MISC.

 


LFC7/1942 Pluto Saves the Ship
*
'Pluto Saves the Ship' was written by Jack Hannah, Nick George, and I in 1942 in our evening hours. It was not an adaptation of a cartoon story. Eleanor Packer of Whitman Publishing may have dreamed up the basic plot. It was only a one-shot special designed to take advantage of the wartime jitters. Anyway, we three did the final draft in rough sketch form in my den room in North Hollywood. The post-Pearl Harbor blackouts were in effect, and we had all window blinds closed and taped shut. It was hot and stuffy, and we consumed many beers. The story shows the effects. One of Disney's layout men with a flair for drawing panel after panel of shipyard scaffolding did the artwork. I can't recall his name.
Because of the fact that we were only writing action gags to flesh out someone else's story line, none of us felt we deserved any claim to fame. I certainly forgot the whole business very quickly. As for payment, I doubt that we received more than a dollar a page.

OG8/1943 'The Beaver Dam Story'
The Barney Bear stories were assigned to me for no particular reason that I know of (artists were in short supply, perhaps). I had never heard of Barney Bear or Benny Burro until the office sent me a model sheet of 'Benny, the Lonesome Burro' and asked me to do a finished 8-page story for the MGM Our Gang No. 8. They must have liked the yarn, for they asked me to do another for Our Gang No. 9. Then I was asked for another Benny for Our Gang No. 10.

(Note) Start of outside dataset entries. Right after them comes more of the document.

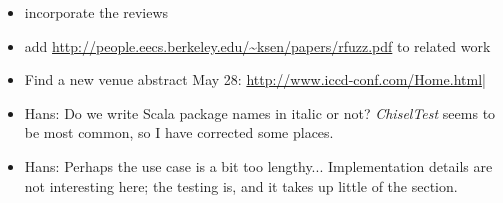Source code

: \documentclass[conference]{IEEEtran}
\newcommand{\hjd}[1]{{\color{pink} Hans: #1}}
\begin{document}
\begin{itemize}
\item incorporate the reviews
\item add \url{http://people.eecs.berkeley.edu/~ksen/papers/rfuzz.pdf} to related work
\item Find a new venue abstract May 28: \url{http://www.iccd-conf.com/Home.html|}
\item \hjd{Do we write Scala package names in italic or not? \textit{ChiselTest} seems to be most common, so I have corrected some places.}
\item \hjd{Perhaps the use case is a bit too lengthy... Implementation details are not interesting here; the testing is, and it takes up little of the section.}
\end{itemize}


%
%
%
%
%
%
%
%
%
%
%
\end{document}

OG9/1944 'The Escapee Story 1'
The office wrote me to ask if I would do a story for Droopy. They also sent a model sheet of a nameless dog whom I called Happy Hound. I did an 8-pager of him for Our Gang No. 9. Later I saw him in an MGM movie short as Droopy.

OG11/1944 'The Escapee Story 2'
The reason I happened to do the Droopy scripts in 1952 and 53 (Clearly, Barks is mistaken about the years - Editor's remark) is that the office wrote me a note or phoned and asked me to try to write them. I never went out of my way to ask for those sorts of jobs.

OG11/1944 'The Ghost Town Story'
Next, I was asked to combine Benny with Barney Bear into an 8-page, 8-panel format as a regular feature, starting in Our Gang No. 11.

CP1 Letter to Santa
In 1926, Liberty magazine ran a cartoon by James Flagg showing a battle of steam shovels on a construction site in New York. When shown this drawing, Barks said: I had no idea Flagg ever stooped to such slapstick. No, I had never seen his cartoon, nor had I ever read Liberty magazine except in dentists' waiting rooms. The idea of steam shovels fighting is another of those 'naturals' that anybody should be able to think up.

DD45 'The Dogcatcher Story'
Written and drawn as an 8 page story but the editors whittled it down to fit a special hole in a rush. In the process they got some panels reversed on the bottom half of page 5, leaving the story a bad jumbled mess.

DD68 Master Glasser
The Master Glasser story was from a script sent to me from the office. As usual, I did lots of rewriting to pull the gags together.

WDCD Dainty Daredevil
The Daisy Duck story in W.D.C. Digest must be one I drew for Chase (Craig - Editor's remark) last June. 8 pages. He was desperate for someone to do the art. All the current ink slingers having been busy or away on vacation.